"""
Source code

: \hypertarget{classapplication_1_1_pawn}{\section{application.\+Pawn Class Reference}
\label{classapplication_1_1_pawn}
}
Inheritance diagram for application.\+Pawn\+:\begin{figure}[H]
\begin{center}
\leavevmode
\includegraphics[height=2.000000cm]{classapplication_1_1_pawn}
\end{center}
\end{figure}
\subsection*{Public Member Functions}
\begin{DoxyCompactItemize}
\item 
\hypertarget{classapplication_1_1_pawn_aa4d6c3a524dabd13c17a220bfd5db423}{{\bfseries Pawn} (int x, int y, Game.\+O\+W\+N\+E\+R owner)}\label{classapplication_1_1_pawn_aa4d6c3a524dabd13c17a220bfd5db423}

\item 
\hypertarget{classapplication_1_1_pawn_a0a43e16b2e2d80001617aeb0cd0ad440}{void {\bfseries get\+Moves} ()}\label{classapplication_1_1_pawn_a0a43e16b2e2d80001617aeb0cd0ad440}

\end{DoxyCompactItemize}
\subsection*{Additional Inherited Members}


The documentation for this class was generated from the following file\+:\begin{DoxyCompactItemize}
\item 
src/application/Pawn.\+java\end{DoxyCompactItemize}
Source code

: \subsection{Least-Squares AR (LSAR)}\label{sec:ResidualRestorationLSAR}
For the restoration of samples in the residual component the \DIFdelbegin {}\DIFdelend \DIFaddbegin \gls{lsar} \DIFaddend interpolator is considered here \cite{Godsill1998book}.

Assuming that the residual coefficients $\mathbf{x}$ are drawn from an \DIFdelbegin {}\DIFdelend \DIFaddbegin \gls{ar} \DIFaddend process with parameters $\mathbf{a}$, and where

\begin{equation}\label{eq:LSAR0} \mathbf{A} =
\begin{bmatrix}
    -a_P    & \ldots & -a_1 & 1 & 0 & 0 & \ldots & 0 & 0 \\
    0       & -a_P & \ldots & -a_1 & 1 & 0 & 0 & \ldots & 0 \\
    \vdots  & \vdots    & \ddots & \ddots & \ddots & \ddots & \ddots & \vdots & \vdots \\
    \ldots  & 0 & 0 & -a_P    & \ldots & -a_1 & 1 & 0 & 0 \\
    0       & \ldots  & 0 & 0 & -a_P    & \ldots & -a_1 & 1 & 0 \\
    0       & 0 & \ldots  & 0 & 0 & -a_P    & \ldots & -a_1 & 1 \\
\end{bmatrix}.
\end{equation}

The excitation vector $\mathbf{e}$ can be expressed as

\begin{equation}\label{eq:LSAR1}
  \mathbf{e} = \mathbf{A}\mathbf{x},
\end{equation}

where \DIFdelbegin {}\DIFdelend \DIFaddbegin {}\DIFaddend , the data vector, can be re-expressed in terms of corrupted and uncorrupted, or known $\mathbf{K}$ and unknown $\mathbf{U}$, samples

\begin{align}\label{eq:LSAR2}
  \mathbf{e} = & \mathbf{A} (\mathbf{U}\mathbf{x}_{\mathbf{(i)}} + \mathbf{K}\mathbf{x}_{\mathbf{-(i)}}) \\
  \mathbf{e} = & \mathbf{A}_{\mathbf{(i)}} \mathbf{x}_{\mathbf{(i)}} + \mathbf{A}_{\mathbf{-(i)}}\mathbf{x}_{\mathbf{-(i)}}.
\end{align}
"""
▸ **Exercise description**: Print every entry exactly.

▸ **Solution to this task**:
Source code

: \hypertarget{classapplication_1_1_pawn}{\section{application.\+Pawn Class Reference}
\label{classapplication_1_1_pawn}
}
Inheritance diagram for application.\+Pawn\+:\begin{figure}[H]
\begin{center}
\leavevmode
\includegraphics[height=2.000000cm]{classapplication_1_1_pawn}
\end{center}
\end{figure}
\subsection*{Public Member Functions}
\begin{DoxyCompactItemize}
\item 
\hypertarget{classapplication_1_1_pawn_aa4d6c3a524dabd13c17a220bfd5db423}{{\bfseries Pawn} (int x, int y, Game.\+O\+W\+N\+E\+R owner)}\label{classapplication_1_1_pawn_aa4d6c3a524dabd13c17a220bfd5db423}

\item 
\hypertarget{classapplication_1_1_pawn_a0a43e16b2e2d80001617aeb0cd0ad440}{void {\bfseries get\+Moves} ()}\label{classapplication_1_1_pawn_a0a43e16b2e2d80001617aeb0cd0ad440}

\end{DoxyCompactItemize}
\subsection*{Additional Inherited Members}


The documentation for this class was generated from the following file\+:\begin{DoxyCompactItemize}
\item 
src/application/Pawn.\+java\end{DoxyCompactItemize}
Source code

: \subsection{Least-Squares AR (LSAR)}\label{sec:ResidualRestorationLSAR}
For the restoration of samples in the residual component the \DIFdelbegin {}\DIFdelend \DIFaddbegin \gls{lsar} \DIFaddend interpolator is considered here \cite{Godsill1998book}.

Assuming that the residual coefficients $\mathbf{x}$ are drawn from an \DIFdelbegin {}\DIFdelend \DIFaddbegin \gls{ar} \DIFaddend process with parameters $\mathbf{a}$, and where

\begin{equation}\label{eq:LSAR0} \mathbf{A} =
\begin{bmatrix}
    -a_P    & \ldots & -a_1 & 1 & 0 & 0 & \ldots & 0 & 0 \\
    0       & -a_P & \ldots & -a_1 & 1 & 0 & 0 & \ldots & 0 \\
    \vdots  & \vdots    & \ddots & \ddots & \ddots & \ddots & \ddots & \vdots & \vdots \\
    \ldots  & 0 & 0 & -a_P    & \ldots & -a_1 & 1 & 0 & 0 \\
    0       & \ldots  & 0 & 0 & -a_P    & \ldots & -a_1 & 1 & 0 \\
    0       & 0 & \ldots  & 0 & 0 & -a_P    & \ldots & -a_1 & 1 \\
\end{bmatrix}.
\end{equation}

The excitation vector $\mathbf{e}$ can be expressed as

\begin{equation}\label{eq:LSAR1}
  \mathbf{e} = \mathbf{A}\mathbf{x},
\end{equation}

where \DIFdelbegin {}\DIFdelend \DIFaddbegin {}\DIFaddend , the data vector, can be re-expressed in terms of corrupted and uncorrupted, or known $\mathbf{K}$ and unknown $\mathbf{U}$, samples

\begin{align}\label{eq:LSAR2}
  \mathbf{e} = & \mathbf{A} (\mathbf{U}\mathbf{x}_{\mathbf{(i)}} + \mathbf{K}\mathbf{x}_{\mathbf{-(i)}}) \\
  \mathbf{e} = & \mathbf{A}_{\mathbf{(i)}} \mathbf{x}_{\mathbf{(i)}} + \mathbf{A}_{\mathbf{-(i)}}\mathbf{x}_{\mathbf{-(i)}}.
\end{align}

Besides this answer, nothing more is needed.